'Alarming' Rise In Ransomware Tracked (bbc.com)
An anonymous reader quotes a report from BBC: Cyber-thieves are adopting ransomware in "alarming" numbers, say security researchers. There are now more than 120 separate families of ransomware, said experts studying the malicious software. Other researchers have seen a 3,500% increase in the criminal use of net infrastructure that helps run ransomware campaigns. The rise is driven by the money thieves make with ransomware and the increase in kits that help them snare victims. Ransomware was easy to use, low risk and offered a high reward, said Bart Parys, a security researcher who helps to maintain a list of the growing numbers of types of this kind of malware. Mr Parys and his colleagues have now logged 124 separate variants of ransomware. Some virulent strains, such as Locky and Cryptolocker, were controlled by individual gangs, he said, but others were being used by people buying the service from an underground market. A separate indicator of the growth of ransomware came from the amount of net infrastructure that gangs behind the malware had been seen using. The numbers of web domains used to host the information and payment systems had grown 35-fold, said Infoblox in its annual report which monitors these chunks of the net's infrastructure. A lot of ransomware reached victims via spear-phishing campaigns or booby-trapped adverts, he said, but other gangs used specialized "crypters" and "packers" that made files look benign. Others relied on inserting malware into working memory so it never reached the parts of a computer on which most security software keeps an eye. Ars Technica reports that drive-by attacks that install the TeslaCrypt crypto ransomware are now able to bypass Microsoft's EMET.

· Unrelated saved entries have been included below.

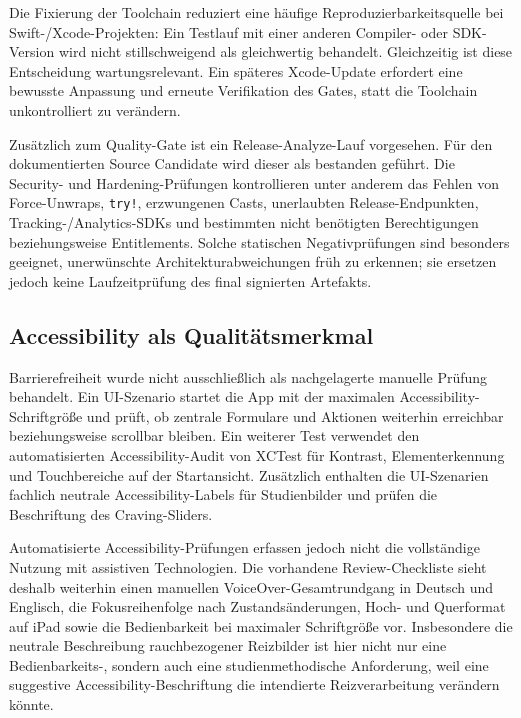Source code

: \begin{neu}
Die Fixierung der Toolchain reduziert eine häufige Reproduzierbarkeitsquelle bei Swift-/Xcode-Projekten: Ein Testlauf mit einer anderen Compiler- oder SDK-Version wird nicht stillschweigend als gleichwertig behandelt. Gleichzeitig ist diese Entscheidung wartungsrelevant. Ein späteres Xcode-Update erfordert eine bewusste Anpassung und erneute Verifikation des Gates, statt die Toolchain unkontrolliert zu verändern.

Zusätzlich zum Quality-Gate ist ein Release-Analyze-Lauf vorgesehen. Für den dokumentierten Source Candidate wird dieser als bestanden geführt. Die Security- und Hardening-Prüfungen kontrollieren unter anderem das Fehlen von Force-Unwraps, \texttt{try!}, erzwungenen Casts, unerlaubten Release-Endpunkten, Tracking-/Analytics-SDKs und bestimmten nicht benötigten Berechtigungen beziehungsweise Entitlements. Solche statischen Negativprüfungen sind besonders geeignet, unerwünschte Architekturabweichungen früh zu erkennen; sie ersetzen jedoch keine Laufzeitprüfung des final signierten Artefakts.

\subsection{Accessibility als Qualitätsmerkmal}

Barrierefreiheit wurde nicht ausschließlich als nachgelagerte manuelle Prüfung behandelt. Ein UI-Szenario startet die App mit der maximalen Accessibility-Schriftgröße und prüft, ob zentrale Formulare und Aktionen weiterhin erreichbar beziehungsweise scrollbar bleiben. Ein weiterer Test verwendet den automatisierten Accessibility-Audit von XCTest für Kontrast, Elementerkennung und Touchbereiche auf der Startansicht. Zusätzlich enthalten die UI-Szenarien fachlich neutrale Accessibility-Labels für Studienbilder und prüfen die Beschriftung des Craving-Sliders.

Automatisierte Accessibility-Prüfungen erfassen jedoch nicht die vollständige Nutzung mit assistiven Technologien. Die vorhandene Review-Checkliste sieht deshalb weiterhin einen manuellen VoiceOver-Gesamtrundgang in Deutsch und Englisch, die Fokusreihenfolge nach Zustandsänderungen, Hoch- und Querformat auf iPad sowie die Bedienbarkeit bei maximaler Schriftgröße vor. Insbesondere die neutrale Beschreibung rauchbezogener Reizbilder ist hier nicht nur eine Bedienbarkeits-, sondern auch eine studienmethodische Anforderung, weil eine suggestive Accessibility-Beschriftung die intendierte Reizverarbeitung verändern könnte.


\end{neu}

Once you're hacked the bad guys can do a lot of nasty things to you and your data, shaking you for a few bitcoins if you don't have backups is pretty much the cheapest way you can find out about having a security hole. Data theft, APTs or even remote sabotage by a state agent can cause a lot more harm than ransomware, often without you even noticing. The spread of ransomware is actually very good for security, because it brings hidden vulnerabilities to light and associates an exact cost to them rather than for example the nebulous cost of losing sensitive data of costumers. Thus, ransomware alerts companies to vulnerabilities and bad backup practices, provides a financial incentive to fix those problems, all the while causing much less harm than the lack of those fixes would. Ransomware is doing more for security than a thousand conferences could.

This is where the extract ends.